§ **Exercise directions**
What you need to produce from the material below is an exact transcription of the lines from the one with "the assignment questions.*" through the one with "Note: If using", both included, and no other line.
------ Material for this task ------
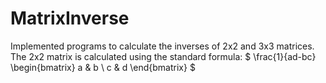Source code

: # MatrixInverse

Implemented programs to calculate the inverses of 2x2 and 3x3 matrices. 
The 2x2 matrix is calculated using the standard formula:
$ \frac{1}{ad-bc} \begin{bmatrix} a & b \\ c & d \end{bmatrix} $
------
------ Material for this task ------
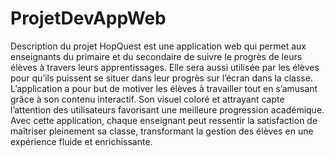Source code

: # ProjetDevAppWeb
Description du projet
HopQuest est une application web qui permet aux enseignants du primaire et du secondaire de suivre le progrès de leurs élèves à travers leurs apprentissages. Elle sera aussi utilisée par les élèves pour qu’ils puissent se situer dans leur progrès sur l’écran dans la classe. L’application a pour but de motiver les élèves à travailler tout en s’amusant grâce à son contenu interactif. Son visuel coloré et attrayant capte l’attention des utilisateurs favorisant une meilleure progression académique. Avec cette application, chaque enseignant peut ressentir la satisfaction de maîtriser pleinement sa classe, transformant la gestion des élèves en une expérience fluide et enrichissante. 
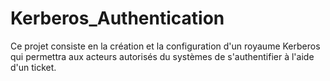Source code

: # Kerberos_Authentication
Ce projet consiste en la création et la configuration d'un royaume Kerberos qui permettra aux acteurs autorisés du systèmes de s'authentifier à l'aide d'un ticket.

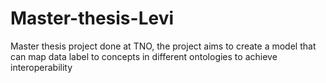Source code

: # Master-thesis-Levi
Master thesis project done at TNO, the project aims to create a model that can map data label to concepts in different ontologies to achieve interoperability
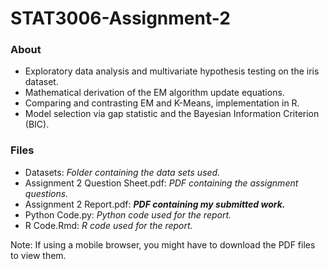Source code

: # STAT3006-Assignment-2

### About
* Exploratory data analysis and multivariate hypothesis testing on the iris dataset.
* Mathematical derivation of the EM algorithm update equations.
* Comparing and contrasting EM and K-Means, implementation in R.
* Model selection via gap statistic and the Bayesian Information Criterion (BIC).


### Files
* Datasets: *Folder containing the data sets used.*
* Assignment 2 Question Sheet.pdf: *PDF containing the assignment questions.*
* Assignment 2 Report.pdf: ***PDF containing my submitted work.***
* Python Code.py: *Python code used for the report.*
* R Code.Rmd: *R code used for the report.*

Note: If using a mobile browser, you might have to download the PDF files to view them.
------
§ **Problem solution**
* Assignment 2 Question Sheet.pdf: *PDF containing the assignment questions.*
* Assignment 2 Report.pdf: ***PDF containing my submitted work.***
* Python Code.py: *Python code used for the report.*
* R Code.Rmd: *R code used for the report.*

Note: If using a mobile browser, you might have to download the PDF files to view them.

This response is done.